> _Task description_: Print, in exact form, the lines below from the one containing "### Infinity stone charge calculator." through the one containing "Infinite Crit |", and omit all others.

Stored data:
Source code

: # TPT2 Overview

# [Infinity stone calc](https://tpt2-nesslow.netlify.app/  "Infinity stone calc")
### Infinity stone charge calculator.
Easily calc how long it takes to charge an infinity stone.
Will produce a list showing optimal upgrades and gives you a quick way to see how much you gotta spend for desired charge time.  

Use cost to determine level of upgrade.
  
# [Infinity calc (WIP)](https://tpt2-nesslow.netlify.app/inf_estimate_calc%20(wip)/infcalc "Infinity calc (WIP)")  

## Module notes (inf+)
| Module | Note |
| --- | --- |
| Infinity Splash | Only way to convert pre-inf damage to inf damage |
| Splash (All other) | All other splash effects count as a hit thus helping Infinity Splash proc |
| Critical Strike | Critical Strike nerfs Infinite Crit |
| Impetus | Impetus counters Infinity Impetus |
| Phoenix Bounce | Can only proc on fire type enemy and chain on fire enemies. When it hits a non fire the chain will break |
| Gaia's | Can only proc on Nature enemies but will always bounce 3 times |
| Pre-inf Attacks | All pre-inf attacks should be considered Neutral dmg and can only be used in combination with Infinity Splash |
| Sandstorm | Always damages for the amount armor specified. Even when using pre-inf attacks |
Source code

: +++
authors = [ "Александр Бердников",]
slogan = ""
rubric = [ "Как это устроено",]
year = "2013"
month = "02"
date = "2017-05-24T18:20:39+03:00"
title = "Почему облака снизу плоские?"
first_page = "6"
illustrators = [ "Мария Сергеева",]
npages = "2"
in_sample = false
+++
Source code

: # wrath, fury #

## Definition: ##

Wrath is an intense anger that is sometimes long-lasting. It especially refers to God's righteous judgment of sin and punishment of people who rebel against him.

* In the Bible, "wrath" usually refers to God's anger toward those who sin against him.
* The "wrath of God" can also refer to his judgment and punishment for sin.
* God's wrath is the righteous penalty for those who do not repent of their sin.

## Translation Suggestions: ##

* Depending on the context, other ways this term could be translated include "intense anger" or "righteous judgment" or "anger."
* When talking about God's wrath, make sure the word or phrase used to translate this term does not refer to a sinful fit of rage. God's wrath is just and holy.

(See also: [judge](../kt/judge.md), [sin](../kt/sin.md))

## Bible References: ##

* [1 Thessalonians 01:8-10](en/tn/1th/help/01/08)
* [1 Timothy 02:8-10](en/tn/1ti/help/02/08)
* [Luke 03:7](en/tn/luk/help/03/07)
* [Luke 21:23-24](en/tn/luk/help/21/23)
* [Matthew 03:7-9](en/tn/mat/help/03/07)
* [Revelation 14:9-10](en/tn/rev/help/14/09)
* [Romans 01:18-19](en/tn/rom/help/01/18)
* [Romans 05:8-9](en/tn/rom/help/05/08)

==

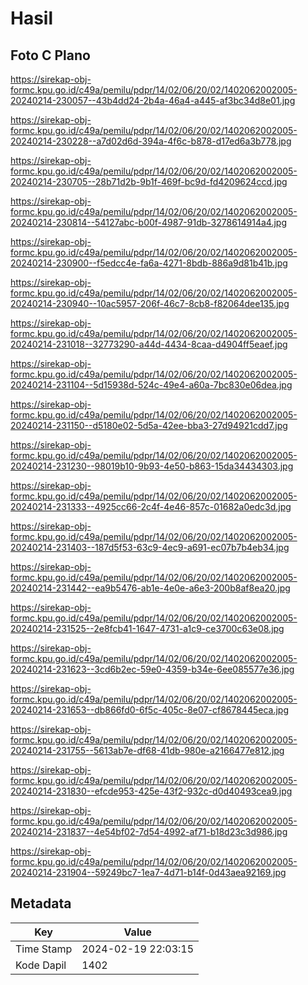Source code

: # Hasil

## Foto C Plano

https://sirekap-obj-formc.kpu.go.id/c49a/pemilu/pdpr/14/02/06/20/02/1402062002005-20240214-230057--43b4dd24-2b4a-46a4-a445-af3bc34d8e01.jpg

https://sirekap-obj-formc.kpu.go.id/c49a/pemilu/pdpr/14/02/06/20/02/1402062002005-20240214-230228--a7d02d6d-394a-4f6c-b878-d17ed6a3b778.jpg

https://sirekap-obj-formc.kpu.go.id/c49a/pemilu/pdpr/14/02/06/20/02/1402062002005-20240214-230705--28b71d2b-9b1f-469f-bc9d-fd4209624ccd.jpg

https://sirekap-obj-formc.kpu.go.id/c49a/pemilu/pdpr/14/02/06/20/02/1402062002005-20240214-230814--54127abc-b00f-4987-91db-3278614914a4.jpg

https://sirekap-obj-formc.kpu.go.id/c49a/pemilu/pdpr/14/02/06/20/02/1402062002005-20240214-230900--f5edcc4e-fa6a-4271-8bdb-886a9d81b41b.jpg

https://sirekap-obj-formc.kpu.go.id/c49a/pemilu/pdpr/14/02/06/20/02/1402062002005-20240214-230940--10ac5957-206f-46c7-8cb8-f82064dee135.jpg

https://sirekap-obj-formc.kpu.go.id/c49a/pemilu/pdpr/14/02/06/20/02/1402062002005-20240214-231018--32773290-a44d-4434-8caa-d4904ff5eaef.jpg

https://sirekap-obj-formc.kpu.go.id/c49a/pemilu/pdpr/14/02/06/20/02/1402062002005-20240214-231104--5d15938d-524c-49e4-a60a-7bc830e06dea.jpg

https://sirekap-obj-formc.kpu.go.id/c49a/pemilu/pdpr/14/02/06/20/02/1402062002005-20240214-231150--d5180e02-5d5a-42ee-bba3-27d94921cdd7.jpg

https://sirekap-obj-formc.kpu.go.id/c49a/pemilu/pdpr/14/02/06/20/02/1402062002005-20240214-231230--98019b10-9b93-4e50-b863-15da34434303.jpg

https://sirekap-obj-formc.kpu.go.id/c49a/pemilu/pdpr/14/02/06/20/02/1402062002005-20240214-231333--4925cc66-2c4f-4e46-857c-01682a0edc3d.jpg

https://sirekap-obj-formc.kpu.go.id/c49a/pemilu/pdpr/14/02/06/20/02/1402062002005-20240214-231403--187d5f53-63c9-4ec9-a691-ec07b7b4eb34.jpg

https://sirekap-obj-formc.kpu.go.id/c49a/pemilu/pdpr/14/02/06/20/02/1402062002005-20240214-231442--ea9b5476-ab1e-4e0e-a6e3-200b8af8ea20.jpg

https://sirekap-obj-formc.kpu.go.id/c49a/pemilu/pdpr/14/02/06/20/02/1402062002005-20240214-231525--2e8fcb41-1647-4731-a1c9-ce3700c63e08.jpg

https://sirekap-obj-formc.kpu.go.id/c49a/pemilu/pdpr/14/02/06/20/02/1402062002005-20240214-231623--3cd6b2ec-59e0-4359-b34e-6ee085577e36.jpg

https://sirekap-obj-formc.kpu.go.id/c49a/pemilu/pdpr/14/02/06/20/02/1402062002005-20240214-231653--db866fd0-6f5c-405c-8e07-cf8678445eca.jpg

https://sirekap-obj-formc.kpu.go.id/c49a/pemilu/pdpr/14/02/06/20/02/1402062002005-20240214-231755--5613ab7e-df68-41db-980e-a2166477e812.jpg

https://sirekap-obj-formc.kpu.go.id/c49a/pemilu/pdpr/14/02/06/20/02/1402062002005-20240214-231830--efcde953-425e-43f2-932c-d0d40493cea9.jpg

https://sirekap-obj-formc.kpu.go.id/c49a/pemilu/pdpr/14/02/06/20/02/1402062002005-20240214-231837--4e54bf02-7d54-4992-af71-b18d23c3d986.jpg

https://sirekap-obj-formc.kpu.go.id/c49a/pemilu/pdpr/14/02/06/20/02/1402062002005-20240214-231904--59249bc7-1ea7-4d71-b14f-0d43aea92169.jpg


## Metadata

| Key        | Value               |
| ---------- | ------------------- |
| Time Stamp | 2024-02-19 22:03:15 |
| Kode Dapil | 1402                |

> _Written reply_:
### Infinity stone charge calculator.
Easily calc how long it takes to charge an infinity stone.
Will produce a list showing optimal upgrades and gives you a quick way to see how much you gotta spend for desired charge time.  

Use cost to determine level of upgrade.
  
# [Infinity calc (WIP)](https://tpt2-nesslow.netlify.app/inf_estimate_calc%20(wip)/infcalc "Infinity calc (WIP)")  

## Module notes (inf+)
| Module | Note |
| --- | --- |
| Infinity Splash | Only way to convert pre-inf damage to inf damage |
| Splash (All other) | All other splash effects count as a hit thus helping Infinity Splash proc |
| Critical Strike | Critical Strike nerfs Infinite Crit |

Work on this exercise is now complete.